# DATA TO PROCESS:

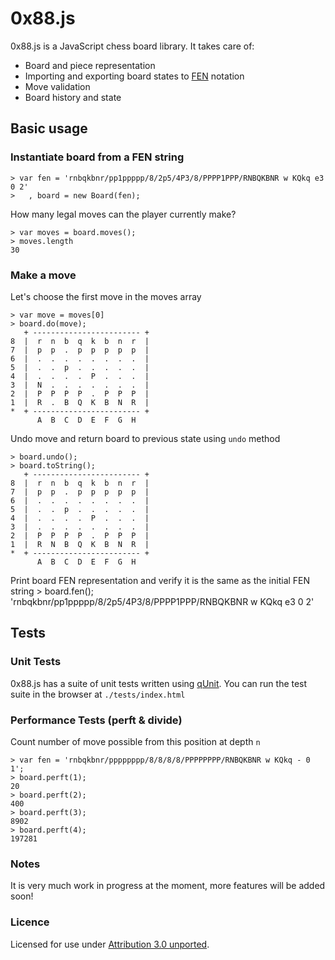 0x88.js
=======

0x88.js is a JavaScript chess board library. It takes care of:

 * Board and piece representation
 * Importing and exporting board states to [FEN](http://en.wikipedia.org/wiki/Forsyth%E2%80%93Edwards_Notation) notation
 * Move validation
 * Board history and state


Basic usage
-----------

### Instantiate board from a FEN string

    > var fen = 'rnbqkbnr/pp1ppppp/8/2p5/4P3/8/PPPP1PPP/RNBQKBNR w KQkq e3 0 2'
    >   , board = new Board(fen);

How many legal moves can the player currently make?

    > var moves = board.moves();
    > moves.length
    30


### Make a move

Let's choose the first move in the moves array

    > var move = moves[0]
    > board.do(move);
       + ------------------------ +
    8  |  r  n  b  q  k  b  n  r  |
    7  |  p  p  .  p  p  p  p  p  |
    6  |  .  .  .  .  .  .  .  .  |
    5  |  .  .  p  .  .  .  .  .  |
    4  |  .  .  .  .  P  .  .  .  |
    3  |  N  .  .  .  .  .  .  .  |
    2  |  P  P  P  P  .  P  P  P  |
    1  |  R  .  B  Q  K  B  N  R  |
    *  + ------------------------ +
          A  B  C  D  E  F  G  H  

Undo move and return board to previous state using `undo` method

    > board.undo();
    > board.toString();
       + ------------------------ +
    8  |  r  n  b  q  k  b  n  r  |
    7  |  p  p  .  p  p  p  p  p  |
    6  |  .  .  .  .  .  .  .  .  |
    5  |  .  .  p  .  .  .  .  .  |
    4  |  .  .  .  .  P  .  .  .  |
    3  |  .  .  .  .  .  .  .  .  |
    2  |  P  P  P  P  .  P  P  P  |
    1  |  R  N  B  Q  K  B  N  R  |
    *  + ------------------------ +
          A  B  C  D  E  F  G  H  

Print board FEN representation and verify it is the same as the initial FEN string
    > board.fen();
    'rnbqkbnr/pp1ppppp/8/2p5/4P3/8/PPPP1PPP/RNBQKBNR w KQkq e3 0 2'


Tests
-----

### Unit Tests

0x88.js has a suite of unit tests written using [qUnit](http://docs.jquery.com/Qunit). You can run the test suite in the browser at `./tests/index.html`


### Performance Tests (perft & divide)

Count number of move possible from this position at depth `n`


    > var fen = 'rnbqkbnr/pppppppp/8/8/8/8/PPPPPPPP/RNBQKBNR w KQkq - 0 1';
    > board.perft(1);
    20
    > board.perft(2);
    400
    > board.perft(3);
    8902
    > board.perft(4);
    197281


### Notes

It is very much work in progress at the moment, more features will be added
soon!


### Licence

Licensed for use under [Attribution 3.0 unported](http://creativecommons.org/licenses/by/3.0/).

# WORK ITEM:
Looking at the entries above, report how many of their lines include "perft", and add nothing else.

# SOLUTION FOR THIS EXERCISE:
5